Thanks for the link. Even though they "approved" me and all my personal info is registered and showing on the app I can't see any orders or schedule anything. I never got a red card, so I don't know what is going on. I can't find a contact or help number anywhere on the app? When do they send the red card? Wondering if the fact that I never attended one of the orientations 225 miles away in Boston is the fly in the ointment.....


----------



## Bbonez (Aug 10, 2018)

vtcomics said:


> When do they send the red card?


I signed up last week and I received my food bag and red card on Wednesday. As soon as I put my red card info into the app I was able to start dashing.


----------



## vtcomics (Oct 9, 2018)

Bbonez said:


> I signed up last week and I received my food bag and red card on Wednesday. As soon as I put my red card info into the app I was able to start dashing.

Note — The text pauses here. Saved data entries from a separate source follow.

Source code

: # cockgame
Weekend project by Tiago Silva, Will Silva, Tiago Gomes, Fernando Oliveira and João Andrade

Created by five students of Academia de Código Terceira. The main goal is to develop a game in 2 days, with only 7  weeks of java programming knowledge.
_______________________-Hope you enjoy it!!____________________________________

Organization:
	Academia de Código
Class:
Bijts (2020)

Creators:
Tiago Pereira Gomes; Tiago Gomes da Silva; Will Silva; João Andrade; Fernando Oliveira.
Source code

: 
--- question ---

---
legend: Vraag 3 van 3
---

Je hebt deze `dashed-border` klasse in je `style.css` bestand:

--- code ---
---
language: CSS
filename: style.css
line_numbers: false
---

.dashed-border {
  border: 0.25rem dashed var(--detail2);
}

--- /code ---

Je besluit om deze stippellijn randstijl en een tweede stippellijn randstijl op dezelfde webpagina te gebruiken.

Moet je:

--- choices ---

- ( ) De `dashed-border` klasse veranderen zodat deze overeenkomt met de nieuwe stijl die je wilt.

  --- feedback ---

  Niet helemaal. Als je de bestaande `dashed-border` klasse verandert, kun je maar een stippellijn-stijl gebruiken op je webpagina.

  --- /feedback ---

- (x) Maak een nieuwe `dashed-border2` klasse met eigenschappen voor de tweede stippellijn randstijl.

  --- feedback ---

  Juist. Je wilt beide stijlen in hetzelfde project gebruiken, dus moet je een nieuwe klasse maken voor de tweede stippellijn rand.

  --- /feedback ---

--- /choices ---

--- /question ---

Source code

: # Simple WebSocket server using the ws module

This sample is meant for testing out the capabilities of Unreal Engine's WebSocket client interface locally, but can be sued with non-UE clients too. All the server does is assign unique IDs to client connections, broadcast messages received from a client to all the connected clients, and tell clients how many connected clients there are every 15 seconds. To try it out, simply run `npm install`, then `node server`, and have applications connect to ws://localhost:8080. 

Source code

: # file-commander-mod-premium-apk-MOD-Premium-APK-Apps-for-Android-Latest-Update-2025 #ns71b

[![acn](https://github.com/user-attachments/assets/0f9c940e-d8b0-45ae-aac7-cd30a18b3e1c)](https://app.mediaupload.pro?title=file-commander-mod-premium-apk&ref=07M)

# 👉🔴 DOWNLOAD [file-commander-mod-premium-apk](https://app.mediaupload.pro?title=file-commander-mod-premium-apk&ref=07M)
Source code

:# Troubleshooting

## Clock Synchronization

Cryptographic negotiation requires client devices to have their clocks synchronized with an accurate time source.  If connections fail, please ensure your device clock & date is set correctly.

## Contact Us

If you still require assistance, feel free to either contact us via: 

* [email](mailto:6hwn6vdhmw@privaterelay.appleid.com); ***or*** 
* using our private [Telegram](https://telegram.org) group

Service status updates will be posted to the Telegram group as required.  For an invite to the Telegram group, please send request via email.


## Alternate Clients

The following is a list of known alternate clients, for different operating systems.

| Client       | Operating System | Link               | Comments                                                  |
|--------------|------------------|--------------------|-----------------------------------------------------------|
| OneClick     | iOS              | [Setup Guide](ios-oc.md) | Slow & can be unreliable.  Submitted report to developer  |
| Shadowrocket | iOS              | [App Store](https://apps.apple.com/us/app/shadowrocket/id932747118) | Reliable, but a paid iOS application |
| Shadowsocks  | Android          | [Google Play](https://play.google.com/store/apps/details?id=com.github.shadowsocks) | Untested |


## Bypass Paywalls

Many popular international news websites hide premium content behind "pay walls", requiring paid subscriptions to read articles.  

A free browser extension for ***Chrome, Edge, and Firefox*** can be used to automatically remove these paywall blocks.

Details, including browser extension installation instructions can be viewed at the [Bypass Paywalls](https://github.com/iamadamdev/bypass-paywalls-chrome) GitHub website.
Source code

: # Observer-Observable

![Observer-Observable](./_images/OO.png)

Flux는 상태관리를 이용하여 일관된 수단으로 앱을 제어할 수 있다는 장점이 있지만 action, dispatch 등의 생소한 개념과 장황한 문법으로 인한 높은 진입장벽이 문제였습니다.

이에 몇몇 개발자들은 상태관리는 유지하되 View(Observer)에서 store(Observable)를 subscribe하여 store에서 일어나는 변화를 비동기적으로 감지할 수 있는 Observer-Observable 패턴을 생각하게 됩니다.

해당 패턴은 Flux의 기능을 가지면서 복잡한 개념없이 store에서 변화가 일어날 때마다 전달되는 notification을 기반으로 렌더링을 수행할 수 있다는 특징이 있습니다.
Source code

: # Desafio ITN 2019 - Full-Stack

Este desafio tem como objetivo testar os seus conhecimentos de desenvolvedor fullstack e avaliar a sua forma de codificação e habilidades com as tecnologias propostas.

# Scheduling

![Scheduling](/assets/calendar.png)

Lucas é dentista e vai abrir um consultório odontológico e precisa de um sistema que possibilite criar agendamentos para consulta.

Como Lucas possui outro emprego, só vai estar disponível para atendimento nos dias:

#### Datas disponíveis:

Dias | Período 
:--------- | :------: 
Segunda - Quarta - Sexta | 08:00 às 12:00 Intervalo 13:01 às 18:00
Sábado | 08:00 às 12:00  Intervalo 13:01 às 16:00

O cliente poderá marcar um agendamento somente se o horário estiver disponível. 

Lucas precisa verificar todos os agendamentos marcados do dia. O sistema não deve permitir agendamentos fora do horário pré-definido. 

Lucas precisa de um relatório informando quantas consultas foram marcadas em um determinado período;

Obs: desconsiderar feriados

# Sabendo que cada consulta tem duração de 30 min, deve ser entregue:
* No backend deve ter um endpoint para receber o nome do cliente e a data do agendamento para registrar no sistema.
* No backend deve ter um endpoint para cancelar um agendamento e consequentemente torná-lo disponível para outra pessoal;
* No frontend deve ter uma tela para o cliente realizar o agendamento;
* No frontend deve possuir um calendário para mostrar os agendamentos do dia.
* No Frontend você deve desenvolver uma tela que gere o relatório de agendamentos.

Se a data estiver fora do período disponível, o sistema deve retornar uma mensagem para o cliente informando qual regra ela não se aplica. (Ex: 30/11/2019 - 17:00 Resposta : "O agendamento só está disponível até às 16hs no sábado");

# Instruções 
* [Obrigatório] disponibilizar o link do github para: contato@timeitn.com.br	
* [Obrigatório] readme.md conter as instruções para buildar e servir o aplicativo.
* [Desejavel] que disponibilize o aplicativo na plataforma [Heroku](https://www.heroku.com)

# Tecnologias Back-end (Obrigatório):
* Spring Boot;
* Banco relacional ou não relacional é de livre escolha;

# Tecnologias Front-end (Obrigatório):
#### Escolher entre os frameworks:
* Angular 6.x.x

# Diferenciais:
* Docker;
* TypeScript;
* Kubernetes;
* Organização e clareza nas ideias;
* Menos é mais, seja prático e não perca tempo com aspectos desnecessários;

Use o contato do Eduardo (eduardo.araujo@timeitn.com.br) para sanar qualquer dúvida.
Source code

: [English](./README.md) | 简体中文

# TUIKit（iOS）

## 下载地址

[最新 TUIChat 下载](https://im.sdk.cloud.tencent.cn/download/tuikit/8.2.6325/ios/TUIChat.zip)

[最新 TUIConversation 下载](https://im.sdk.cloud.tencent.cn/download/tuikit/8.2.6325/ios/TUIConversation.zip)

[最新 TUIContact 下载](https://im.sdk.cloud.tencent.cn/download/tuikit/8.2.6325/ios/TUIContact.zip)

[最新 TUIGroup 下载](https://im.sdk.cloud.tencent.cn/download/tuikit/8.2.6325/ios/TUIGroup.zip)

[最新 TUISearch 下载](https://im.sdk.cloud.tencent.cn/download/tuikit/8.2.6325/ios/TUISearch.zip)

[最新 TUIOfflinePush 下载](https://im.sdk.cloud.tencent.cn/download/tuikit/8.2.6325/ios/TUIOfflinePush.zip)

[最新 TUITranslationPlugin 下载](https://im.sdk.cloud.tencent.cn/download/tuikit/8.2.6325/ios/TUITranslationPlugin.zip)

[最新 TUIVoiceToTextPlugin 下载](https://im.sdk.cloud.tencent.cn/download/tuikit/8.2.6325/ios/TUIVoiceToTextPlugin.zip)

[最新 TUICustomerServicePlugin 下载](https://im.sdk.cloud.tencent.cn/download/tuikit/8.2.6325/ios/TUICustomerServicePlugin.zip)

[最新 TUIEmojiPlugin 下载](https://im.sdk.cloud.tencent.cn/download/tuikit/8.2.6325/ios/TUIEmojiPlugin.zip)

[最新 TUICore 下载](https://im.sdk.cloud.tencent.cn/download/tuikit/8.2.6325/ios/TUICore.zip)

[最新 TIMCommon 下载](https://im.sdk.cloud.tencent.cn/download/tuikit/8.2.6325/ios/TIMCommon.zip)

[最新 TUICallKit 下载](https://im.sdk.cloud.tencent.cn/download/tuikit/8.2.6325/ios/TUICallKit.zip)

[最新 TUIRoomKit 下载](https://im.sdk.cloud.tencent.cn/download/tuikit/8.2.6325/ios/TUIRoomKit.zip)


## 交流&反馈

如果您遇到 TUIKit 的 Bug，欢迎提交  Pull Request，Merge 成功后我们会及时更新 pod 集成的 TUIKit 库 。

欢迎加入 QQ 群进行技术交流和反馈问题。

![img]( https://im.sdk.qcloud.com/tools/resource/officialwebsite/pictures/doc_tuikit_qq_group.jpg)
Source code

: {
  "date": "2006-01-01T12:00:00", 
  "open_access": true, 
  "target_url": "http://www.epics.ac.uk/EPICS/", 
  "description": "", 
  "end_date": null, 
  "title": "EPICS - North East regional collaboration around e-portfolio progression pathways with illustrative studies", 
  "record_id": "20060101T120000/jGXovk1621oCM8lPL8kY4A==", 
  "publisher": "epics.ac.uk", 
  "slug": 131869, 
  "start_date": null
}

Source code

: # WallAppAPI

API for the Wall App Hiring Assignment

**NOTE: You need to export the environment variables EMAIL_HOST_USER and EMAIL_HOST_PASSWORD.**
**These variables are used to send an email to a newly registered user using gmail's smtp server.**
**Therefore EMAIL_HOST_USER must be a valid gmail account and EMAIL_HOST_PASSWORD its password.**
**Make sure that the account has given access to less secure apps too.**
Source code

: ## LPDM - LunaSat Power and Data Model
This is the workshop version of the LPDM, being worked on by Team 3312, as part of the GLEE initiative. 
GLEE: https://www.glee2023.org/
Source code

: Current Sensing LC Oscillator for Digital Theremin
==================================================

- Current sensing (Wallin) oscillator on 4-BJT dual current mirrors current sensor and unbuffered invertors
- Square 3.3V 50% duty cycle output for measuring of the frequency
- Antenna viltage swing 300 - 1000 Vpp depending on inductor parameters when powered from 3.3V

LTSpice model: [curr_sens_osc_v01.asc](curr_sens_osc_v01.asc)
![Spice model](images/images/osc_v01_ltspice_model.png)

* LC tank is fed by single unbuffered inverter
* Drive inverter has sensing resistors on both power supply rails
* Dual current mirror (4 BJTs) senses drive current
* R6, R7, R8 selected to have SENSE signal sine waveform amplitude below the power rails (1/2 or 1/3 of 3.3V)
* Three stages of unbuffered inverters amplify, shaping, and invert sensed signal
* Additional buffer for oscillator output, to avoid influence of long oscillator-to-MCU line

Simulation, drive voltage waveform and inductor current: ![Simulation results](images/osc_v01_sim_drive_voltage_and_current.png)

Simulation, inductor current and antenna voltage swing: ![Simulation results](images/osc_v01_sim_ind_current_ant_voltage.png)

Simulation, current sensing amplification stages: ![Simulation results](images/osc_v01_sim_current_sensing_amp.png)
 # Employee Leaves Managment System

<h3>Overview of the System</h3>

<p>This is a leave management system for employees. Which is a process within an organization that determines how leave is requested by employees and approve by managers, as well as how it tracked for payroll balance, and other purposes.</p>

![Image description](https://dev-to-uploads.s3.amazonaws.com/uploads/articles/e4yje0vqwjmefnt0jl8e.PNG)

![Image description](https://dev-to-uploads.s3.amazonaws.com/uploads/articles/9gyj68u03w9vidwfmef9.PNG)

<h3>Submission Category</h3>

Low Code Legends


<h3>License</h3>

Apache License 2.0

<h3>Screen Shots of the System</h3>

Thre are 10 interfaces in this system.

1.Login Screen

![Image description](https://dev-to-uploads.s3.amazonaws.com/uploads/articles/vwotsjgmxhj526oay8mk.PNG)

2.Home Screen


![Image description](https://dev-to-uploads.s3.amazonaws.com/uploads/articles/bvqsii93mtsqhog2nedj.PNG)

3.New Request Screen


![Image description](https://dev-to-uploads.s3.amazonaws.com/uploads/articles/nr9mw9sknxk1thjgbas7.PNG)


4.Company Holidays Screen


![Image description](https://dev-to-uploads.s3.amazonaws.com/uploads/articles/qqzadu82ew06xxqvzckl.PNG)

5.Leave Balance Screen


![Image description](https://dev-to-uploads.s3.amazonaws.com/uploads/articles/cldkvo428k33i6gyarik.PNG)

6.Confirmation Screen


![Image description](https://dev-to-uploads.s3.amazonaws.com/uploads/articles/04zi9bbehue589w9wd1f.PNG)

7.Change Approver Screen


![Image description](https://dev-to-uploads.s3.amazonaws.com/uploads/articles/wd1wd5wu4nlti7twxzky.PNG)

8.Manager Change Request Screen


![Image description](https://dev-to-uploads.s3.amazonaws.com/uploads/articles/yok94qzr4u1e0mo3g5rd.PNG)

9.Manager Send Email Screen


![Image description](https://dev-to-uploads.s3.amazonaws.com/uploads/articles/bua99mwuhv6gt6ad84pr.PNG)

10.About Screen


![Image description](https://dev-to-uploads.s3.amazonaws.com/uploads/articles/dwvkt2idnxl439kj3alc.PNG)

Did you have to go attend an orientation?


----------



## Bbonez (Aug 10, 2018)

vtcomics said:


> Did you have to go attend an orientation?


No, there was no training at all. I watched a couple YouTube videos just because I wanted to, wasn't required.


----------



## vtcomics (Oct 9, 2018)

Bbonez said:


> No, there was no training at all. I watched a couple YouTube videos just because I wanted to, wasn't required.


I got off my lazy ass and called DD customer service and they said I need to attend the orientation before they'll send me the welcome kit and finish activating my account. I'm not driving to frigging Boston 4 hours away to attend a Door Dash orientation. Thus ends my DD career.....


----------



## Z129 (May 30, 2018)

That's so absurd because all you do is watch a video and grab a bag and a thermal blanket. Or is that Postmates?


----------



## MHR (Jul 23, 2017)

Z129 said:


> That's so absurd because all you do is watch a video and grab a bag and a thermal blanket. Or is that Postmates?


Postmates requires a card, Grub Hub does not. Nor does UberEats.

DoorDash and Favor require cards as well.


----------



## Z129 (May 30, 2018)

MHR said:


> Postmates. No card required.
> 
> As well as Grub Hub.


I have cards for both Doordash (red MC debit card) and Postmates (cool black Visa debit card that says Choose Credit to Pay for Order!).


----------



## MHR (Jul 23, 2017)

Yeah, I went back and edited my post. Apparently you caught it before I fixed it. 

Corrected List -

Cards required
DoorDash (red card)
Favor (blue card)
Postmates (black card)
Instacart (green card)

No Card Needed
GrubHub
UberEats


----------



## Z129 (May 30, 2018)

And Green for Instacart


----------



## tohunt4me (Nov 23, 2015)

Z129 said:


> "Uninstalled the app and drove off."
> 
> LOL!


Problem RESOLVED !


----------



## vtcomics (Oct 9, 2018)

Z129 said:


> And Green for Instacart


I just signed up for Instacart. Maybe have better luck than DD


----------



## KMANDERSON (Jul 19, 2015)

MHR said:


> Some orders you have to pay for with the red card. Don't know why. DD is a pain.
> 
> You will have orders already placed and paid for, placed but not paid for and then, my all time favorite, not placed nor paid for.


You have the red card because Doordash is not partnered with some of There resterant so there no tab to run up.With Grubhub for example they are partnered with all the resterants they have so The resterants can run a bill which Grubhub will pay.


----------



## vtcomics (Oct 9, 2018)

Z129 said:


> "Uninstalled the app and drove off."
> 
> LOL!


I nominate this as the post of year.


----------



## oicu812 (Aug 29, 2016)

No card needed for Caviar.


----------



## peteyvavs (Nov 18, 2015)

I did DD for 2 weeks, it was a waste of time and too many miles for 6 dollars.


----------